Breifne College celebrating 50 years in education
Breifne College is celebrating its 50th anniversary this year with a function to mark the occasion taking place at the Hotel Kilmore on March 28.
Although Cavan Vocational School has been in existence since the 1930s, when it operated from an old building along Farnham Street; this year marks half a century of the school at its present location.
In 1974 the school moved to the new site on the Cootehill Road on the outskirts of Cavan Town. Past and present pupils and teachers are looking forward to the reunion, sharing memories and making new ones.
Fr Jason Murphy is a member of the organising committee and deputy principal of Breifne College where there is currently a staff of 120.
“This is about marking 50 years of vocational education at the school on the Cootehill Road; all the teachers down through the years who contributed to it; and of course Cavan Institute, which evolved from Cavan Vocational School in the 1980s,” explained Fr Jason.
When the school moved, the teachers remaining set up the third level College of Further Education in the old St Clare's building along Main Street, Cavan.
“Actually, the principal of Cavan Vocational School was, for many years, the principal of the Institute because it was off-shoot really; they ran a lot of Post Leaving Cert (PLC) courses, secretarial courses, catering courses etc in the vocational school and they brought all those out and set up Cavan College of Further Education, which later became Cavan Institute,” he continued.
Indeed, it’s fair to say that there have been huge developments in education and within the vocational system over the past 50 years.
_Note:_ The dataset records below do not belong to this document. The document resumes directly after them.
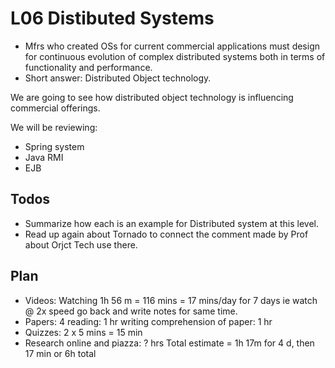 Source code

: L06 Distibuted Systems
======================

* Mfrs who created OSs for current commercial applications must design for continuous evolution of complex distributed systems both in terms of functionality and performance.
* Short answer: Distributed Object technology.

We are going to see how distributed object technology is influencing commercial offerings.

We will be reviewing:
* Spring system
* Java RMI
* EJB

Todos
-----
- Summarize how each is an example for Distributed system at this level.
- Read up again about Tornado to connect the comment made by Prof about Orjct Tech use there.

Plan
----

- Videos:
	Watching 1h 56 m = 116 mins = 17 mins/day for 7 days
		ie 	watch @ 2x speed
			go back and write notes for same time.
- Papers: 4
	reading: 1 hr
	writing comprehension of paper: 1 hr
- Quizzes: 2 x 5 mins  = 15 min
- Research online and piazza: ? hrs
Total estimate = 1h 17m for 4 d, then 17 min
              or 6h total
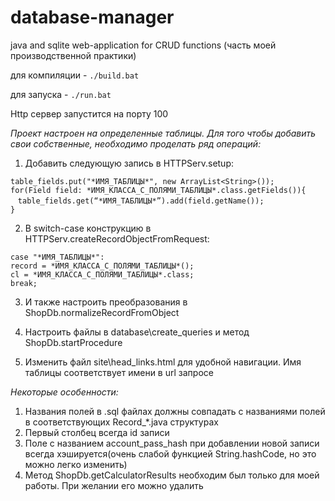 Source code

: # database-manager
java and sqlite web-application for CRUD functions (часть моей производственной практики)


для компиляции - `./build.bat` 

для запуска - `./run.bat`

Http сервер запустится на порту 100

*Проект настроен на определенные таблицы. Для того чтобы добавить свои собственные, необходимо проделать ряд операций:*

1. Добавить следующую запись в HTTPServ.setup:

`table_fields.put("*ИМЯ_ТАБЛИЦЫ*", new ArrayList<String>());`\
`for(Field field: *ИМЯ_КЛАССА_С_ПОЛЯМИ_ТАБЛИЦЫ*.class.getFields()){`\
&nbsp;&nbsp;&nbsp;`table_fields.get(“*ИМЯ_ТАБЛИЦЫ*”).add(field.getName());`\
`}`  


2. В switch-case конструкцию в HTTPServ.createRecordObjectFromRequest:


`case "*ИМЯ_ТАБЛИЦЫ*":`\
`record = *ИМЯ_КЛАССА_С_ПОЛЯМИ_ТАБЛИЦЫ*();`\
`cl = *ИМЯ_КЛАССА_С_ПОЛЯМИ_ТАБЛИЦЫ*.class;`\
`break;`

3. И также настроить преобразования в ShopDb.normalizeRecordFromObject

4. Настроить файлы в database\create_queries и метод ShopDb.startProcedure

5. Изменить файл site\head_links.html для удобной навигации. Имя таблицы соответствует имени в url запросе  

*Некоторые особенности:*


1. Названия  полей в .sql файлах должны совпадать с названиями полей в соответствующих Record_*.java структурах
2. Первый столбец всегда id записи 
3. Поле с названием account_pass_hash при добавлении новой записи всегда хэшируется(очень слабой функцией String.hashCode, но это можно легко изменить)
4. Метод ShopDb.getCalculatorResults необходим был только для моей работы. При желании его можно удалить






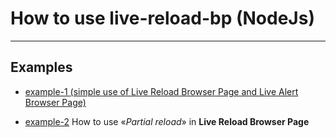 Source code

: # How to use live-reload-bp (NodeJs)

---

## Examples

* [example-1 (simple use of Live Reload Browser Page and Live Alert Browser Page)](https://github.com/Yuriy-Svetlov/live-reload-bp/tree/main/documentation/examples/nodejs/1)

* [example-2](https://github.com/Yuriy-Svetlov/live-reload-bp/tree/main/documentation/examples/nodejs/1)
How to use «*Partial reload*» in **Live Reload Browser Page** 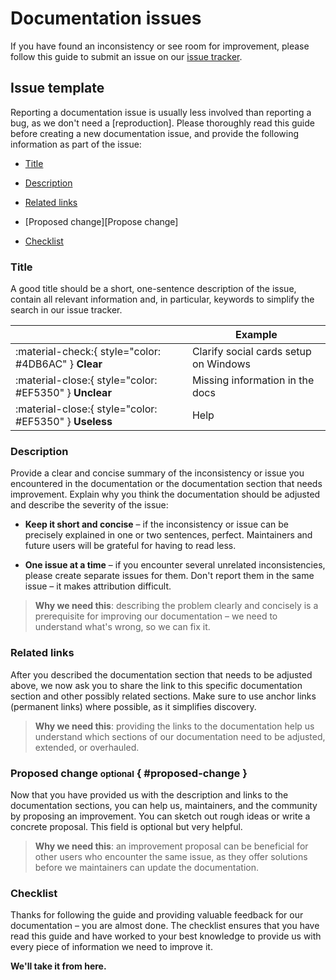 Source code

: # Documentation issues

If you have found an inconsistency or see room for improvement, please follow this
guide to submit an issue on our [issue tracker].

[issue tracker]: https://github.com/ONSdigital/ons_mkdocs_theme/issues

## Issue template

Reporting a documentation issue is usually less involved than reporting a bug,
as we don't need a [reproduction]. Please thoroughly read this guide before
creating a new documentation issue, and provide the following information as
part of the issue:

- [Title]
- [Description]
- [Related links][Related links]
- [Proposed change][Propose change]
- [Checklist]

  [Title]: #title
  [Description]: #description
  [Related links]: #related-links
  [Proposed change]: #proposed-change
  [Checklist]: #checklist

### Title

A good title should be a short, one-sentence description of the issue, contain
all relevant information and, in particular, keywords to simplify the search in
our issue tracker.

| <!-- -->                                               | Example                               |
| ------------------------------------------------------ | ------------------------------------- |
| :material-check:{ style="color: #4DB6AC" } **Clear**   | Clarify social cards setup on Windows |
| :material-close:{ style="color: #EF5350" } **Unclear** | Missing information in the docs       |
| :material-close:{ style="color: #EF5350" } **Useless** | Help                                  |

### Description

Provide a clear and concise summary of the inconsistency or issue you
encountered in the documentation or the documentation section that needs
improvement. Explain why you think the documentation should be adjusted and
describe the severity of the issue:

- **Keep it short and concise** – if the inconsistency or issue can be
  precisely explained in one or two sentences, perfect. Maintainers and future
  users will be grateful for having to read less.

- **One issue at a time** – if you encounter several unrelated inconsistencies,
  please create separate issues for them. Don't report them in the same issue
  – it makes attribution difficult.

> **Why we need this**: describing the problem clearly and concisely is a
> prerequisite for improving our documentation – we need to understand what's
> wrong, so we can fix it.

### Related links

After you described the documentation section that needs to be adjusted above,
we now ask you to share the link to this specific documentation section and
other possibly related sections. Make sure to use anchor links (permanent links)
where possible, as it simplifies discovery.

> **Why we need this**: providing the links to the documentation help us
> understand which sections of our documentation need to be adjusted, extended,
> or overhauled.

### Proposed change <small>optional</small> { #proposed-change }

Now that you have provided us with the description and links to the
documentation sections, you can help us, maintainers, and the community by
proposing an improvement. You can sketch out rough ideas or write a concrete
proposal. This field is optional but very helpful.

> **Why we need this**: an improvement proposal can be beneficial for other
> users who encounter the same issue, as they offer solutions before we
> maintainers can update the documentation.

### Checklist

Thanks for following the guide and providing valuable feedback for our
documentation – you are almost done. The checklist ensures that you have read
this guide and have worked to your best knowledge to provide us with every piece
of information we need to improve it.

**We'll take it from here.**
Cavan’s Breifne College has been at the heart of it all.
“All the schools in Cavan and throughout the country now provide practical subjects like woodwork, engineering, technology but, in the 1970s, Cavan Vocational School was the only school in the area to cater for those practical subjects,” said Fr Jason.
“It attracted a lot of students who wouldn’t have stayed on in education past the Group Cert or Inter Cert and brought them onto the Leaving Cert. Other schools then fed into Cavan - because St Bricin's in Belturbet didn’t do the Leaving Cert at the time, students there would come to Cavan Vocational School to do their Leaving Cert and finish off there.
“Also, there were evening classes run; VEC staff went out to different halls and provided adult education courses in various disciplines and, of course, that went on for many, many years.”
Fr Jason says the event on March 28 is about celebrating “past students” and popular band Rhythm & Sticks will provide the entertainment.
“It is also a past pupil-led event,” he continued. “The amount of entrepreneurs and young men and women who went on to set up their own businesses out of Cavan Vocational School because they got that entrepreneurial spirit there; the likes of Ciaran Callahan, Callahan Electrical; Senator Pauline Tully; Senator Diarmuid Wilson; you name it; Morgan McMonagal, another past student is a plastic surgeon and he was very much involved in the Iraq War.
“The amount of people who have contacted us has been amazing and so many past students have gone into business," outlined Fr Jason.
From letters and emails received by him in recent months in advance of the celebration, Fr Jason said the "closeness" of staff and students is evident. "I think that spirit still stands to this day," he said proudly.
"There wasn’t a ‘them and us’ in the school. It was very much a partnership in education between staff and students. That is something that was fostered in the early days by the staff and has been continuously handed down through the years.”